[Source data]
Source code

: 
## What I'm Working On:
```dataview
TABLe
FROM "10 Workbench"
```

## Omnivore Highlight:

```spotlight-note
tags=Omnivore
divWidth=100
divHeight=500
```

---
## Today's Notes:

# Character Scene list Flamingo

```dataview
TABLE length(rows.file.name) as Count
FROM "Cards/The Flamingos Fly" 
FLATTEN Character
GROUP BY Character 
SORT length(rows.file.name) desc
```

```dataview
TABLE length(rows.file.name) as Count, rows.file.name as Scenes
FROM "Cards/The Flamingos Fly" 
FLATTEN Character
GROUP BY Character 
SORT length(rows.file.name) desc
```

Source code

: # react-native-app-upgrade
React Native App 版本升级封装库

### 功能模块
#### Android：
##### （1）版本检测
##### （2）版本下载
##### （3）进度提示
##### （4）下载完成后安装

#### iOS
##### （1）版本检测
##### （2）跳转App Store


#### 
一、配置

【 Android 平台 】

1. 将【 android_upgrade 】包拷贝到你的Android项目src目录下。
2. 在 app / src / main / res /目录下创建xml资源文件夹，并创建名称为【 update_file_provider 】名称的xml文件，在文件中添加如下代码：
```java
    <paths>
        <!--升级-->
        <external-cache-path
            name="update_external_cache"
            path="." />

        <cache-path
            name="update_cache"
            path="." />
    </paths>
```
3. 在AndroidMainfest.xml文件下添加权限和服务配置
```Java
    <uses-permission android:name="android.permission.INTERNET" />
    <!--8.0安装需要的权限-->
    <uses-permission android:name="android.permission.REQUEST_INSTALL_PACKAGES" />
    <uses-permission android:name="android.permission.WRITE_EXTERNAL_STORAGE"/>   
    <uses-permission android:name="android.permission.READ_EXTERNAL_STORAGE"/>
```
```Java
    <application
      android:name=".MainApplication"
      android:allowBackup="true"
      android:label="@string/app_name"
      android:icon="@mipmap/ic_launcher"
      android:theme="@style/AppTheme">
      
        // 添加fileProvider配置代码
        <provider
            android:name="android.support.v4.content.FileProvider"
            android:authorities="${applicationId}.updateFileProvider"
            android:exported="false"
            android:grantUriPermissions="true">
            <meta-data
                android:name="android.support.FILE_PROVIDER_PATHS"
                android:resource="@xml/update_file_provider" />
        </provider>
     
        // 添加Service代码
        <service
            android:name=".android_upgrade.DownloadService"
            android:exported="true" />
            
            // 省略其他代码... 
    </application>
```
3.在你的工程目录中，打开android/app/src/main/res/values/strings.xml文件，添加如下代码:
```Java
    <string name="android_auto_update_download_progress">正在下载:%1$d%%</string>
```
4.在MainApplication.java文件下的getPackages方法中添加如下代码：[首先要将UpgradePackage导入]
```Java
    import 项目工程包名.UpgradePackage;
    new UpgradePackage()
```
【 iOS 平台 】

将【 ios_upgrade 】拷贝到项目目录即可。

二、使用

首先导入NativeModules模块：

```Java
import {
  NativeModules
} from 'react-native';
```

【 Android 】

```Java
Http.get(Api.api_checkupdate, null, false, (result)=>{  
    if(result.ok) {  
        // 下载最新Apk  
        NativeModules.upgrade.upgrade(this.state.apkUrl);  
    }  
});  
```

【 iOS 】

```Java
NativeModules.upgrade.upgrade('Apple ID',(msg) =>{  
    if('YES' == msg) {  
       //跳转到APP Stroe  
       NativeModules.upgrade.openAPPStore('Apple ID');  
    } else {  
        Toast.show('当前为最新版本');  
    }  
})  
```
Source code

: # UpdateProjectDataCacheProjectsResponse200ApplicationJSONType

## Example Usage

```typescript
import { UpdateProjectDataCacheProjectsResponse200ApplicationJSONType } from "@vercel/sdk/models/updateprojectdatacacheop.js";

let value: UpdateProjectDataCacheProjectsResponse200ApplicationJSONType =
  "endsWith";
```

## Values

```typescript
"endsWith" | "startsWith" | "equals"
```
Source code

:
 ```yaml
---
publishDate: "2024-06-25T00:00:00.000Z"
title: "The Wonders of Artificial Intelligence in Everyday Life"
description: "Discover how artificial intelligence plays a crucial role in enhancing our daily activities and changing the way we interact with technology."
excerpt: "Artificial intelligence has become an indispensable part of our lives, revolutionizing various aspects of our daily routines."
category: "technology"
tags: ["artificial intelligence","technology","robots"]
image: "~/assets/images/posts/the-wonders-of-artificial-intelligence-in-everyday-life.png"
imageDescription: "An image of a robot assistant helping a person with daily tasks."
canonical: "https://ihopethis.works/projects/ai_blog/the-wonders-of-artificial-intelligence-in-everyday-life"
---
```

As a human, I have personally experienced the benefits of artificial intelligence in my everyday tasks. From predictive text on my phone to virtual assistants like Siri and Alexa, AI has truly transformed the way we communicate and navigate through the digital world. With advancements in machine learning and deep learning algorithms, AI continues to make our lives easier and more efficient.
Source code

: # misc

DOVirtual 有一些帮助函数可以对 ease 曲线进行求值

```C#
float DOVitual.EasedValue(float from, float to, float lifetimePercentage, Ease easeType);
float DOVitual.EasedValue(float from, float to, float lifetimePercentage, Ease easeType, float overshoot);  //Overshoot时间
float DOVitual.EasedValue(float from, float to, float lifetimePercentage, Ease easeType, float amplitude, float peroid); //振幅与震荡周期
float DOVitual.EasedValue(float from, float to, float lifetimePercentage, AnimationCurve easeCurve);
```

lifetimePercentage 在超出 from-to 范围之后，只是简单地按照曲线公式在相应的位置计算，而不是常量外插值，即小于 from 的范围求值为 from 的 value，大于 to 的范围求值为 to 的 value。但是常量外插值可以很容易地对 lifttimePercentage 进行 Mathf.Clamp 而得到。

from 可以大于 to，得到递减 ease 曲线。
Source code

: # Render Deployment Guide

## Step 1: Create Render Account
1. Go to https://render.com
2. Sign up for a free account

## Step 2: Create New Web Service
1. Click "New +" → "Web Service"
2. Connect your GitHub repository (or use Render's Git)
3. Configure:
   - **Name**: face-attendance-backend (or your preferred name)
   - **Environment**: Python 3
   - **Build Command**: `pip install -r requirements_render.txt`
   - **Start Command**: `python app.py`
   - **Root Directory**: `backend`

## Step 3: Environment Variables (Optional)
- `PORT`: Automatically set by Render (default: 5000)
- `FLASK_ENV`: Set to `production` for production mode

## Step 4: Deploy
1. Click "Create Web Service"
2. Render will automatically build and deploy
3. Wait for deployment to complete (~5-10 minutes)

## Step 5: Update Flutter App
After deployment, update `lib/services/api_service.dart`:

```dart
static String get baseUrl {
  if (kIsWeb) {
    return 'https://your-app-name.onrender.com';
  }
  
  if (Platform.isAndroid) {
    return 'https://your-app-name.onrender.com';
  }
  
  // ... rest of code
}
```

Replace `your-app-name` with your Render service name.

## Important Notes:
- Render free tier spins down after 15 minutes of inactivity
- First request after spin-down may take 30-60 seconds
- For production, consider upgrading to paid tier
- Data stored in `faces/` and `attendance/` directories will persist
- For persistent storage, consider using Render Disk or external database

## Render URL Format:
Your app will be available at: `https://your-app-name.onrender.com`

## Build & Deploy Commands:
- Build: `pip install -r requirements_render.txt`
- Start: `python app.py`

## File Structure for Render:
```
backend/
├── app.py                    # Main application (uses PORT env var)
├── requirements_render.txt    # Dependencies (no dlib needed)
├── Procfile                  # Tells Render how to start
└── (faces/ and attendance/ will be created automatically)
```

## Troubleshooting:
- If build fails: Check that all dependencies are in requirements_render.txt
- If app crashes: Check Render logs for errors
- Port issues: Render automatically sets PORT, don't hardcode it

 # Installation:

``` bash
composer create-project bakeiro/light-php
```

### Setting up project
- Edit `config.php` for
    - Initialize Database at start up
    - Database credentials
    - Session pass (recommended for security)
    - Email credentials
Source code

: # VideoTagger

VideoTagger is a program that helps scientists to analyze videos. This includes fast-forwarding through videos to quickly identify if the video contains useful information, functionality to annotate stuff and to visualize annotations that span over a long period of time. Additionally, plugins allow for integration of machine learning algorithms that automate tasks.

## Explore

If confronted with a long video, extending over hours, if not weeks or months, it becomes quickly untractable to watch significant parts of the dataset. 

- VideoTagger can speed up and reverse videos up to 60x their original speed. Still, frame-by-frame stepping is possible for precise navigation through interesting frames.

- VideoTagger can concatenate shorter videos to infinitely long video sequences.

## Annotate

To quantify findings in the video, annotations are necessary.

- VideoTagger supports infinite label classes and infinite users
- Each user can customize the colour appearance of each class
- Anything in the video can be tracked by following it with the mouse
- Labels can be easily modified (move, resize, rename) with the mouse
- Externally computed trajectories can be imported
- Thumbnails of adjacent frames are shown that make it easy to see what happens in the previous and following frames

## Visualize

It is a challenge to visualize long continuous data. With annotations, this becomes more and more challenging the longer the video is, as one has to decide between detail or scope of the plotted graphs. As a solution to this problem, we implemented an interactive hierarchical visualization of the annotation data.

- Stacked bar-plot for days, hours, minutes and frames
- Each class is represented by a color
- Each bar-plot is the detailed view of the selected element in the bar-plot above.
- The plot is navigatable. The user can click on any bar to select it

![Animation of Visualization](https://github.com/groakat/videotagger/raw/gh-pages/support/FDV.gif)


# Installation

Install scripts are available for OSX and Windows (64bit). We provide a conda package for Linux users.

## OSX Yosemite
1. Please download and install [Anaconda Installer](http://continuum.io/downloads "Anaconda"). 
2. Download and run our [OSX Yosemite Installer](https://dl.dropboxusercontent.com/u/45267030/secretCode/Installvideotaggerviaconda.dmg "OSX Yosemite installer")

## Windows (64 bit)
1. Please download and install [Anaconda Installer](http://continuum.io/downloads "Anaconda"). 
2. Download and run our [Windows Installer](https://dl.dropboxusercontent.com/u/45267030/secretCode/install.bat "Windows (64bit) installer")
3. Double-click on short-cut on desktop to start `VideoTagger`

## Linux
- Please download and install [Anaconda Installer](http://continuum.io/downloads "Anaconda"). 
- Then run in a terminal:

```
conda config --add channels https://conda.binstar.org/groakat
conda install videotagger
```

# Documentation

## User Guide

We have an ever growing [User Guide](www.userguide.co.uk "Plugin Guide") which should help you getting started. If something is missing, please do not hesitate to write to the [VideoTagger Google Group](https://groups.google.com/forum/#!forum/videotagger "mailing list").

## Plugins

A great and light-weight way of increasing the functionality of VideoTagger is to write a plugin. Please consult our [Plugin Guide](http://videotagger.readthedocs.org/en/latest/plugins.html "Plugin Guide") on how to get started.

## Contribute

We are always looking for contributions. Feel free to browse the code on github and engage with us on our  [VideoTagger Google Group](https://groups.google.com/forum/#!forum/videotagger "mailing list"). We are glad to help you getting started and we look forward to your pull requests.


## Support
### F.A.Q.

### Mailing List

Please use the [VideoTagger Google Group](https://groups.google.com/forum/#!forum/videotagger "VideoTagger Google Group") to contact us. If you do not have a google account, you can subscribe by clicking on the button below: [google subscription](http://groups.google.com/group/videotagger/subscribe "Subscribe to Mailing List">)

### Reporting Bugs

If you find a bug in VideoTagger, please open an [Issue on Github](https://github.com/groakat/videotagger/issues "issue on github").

**Task:**
Note each line above that holds "lives", then copy all of them.

**Answer below:**
excerpt: "Artificial intelligence has become an indispensable part of our lives, revolutionizing various aspects of our daily routines."
As a human, I have personally experienced the benefits of artificial intelligence in my everyday tasks. From predictive text on my phone to virtual assistants like Siri and Alexa, AI has truly transformed the way we communicate and navigate through the digital world. With advancements in machine learning and deep learning algorithms, AI continues to make our lives easier and more efficient.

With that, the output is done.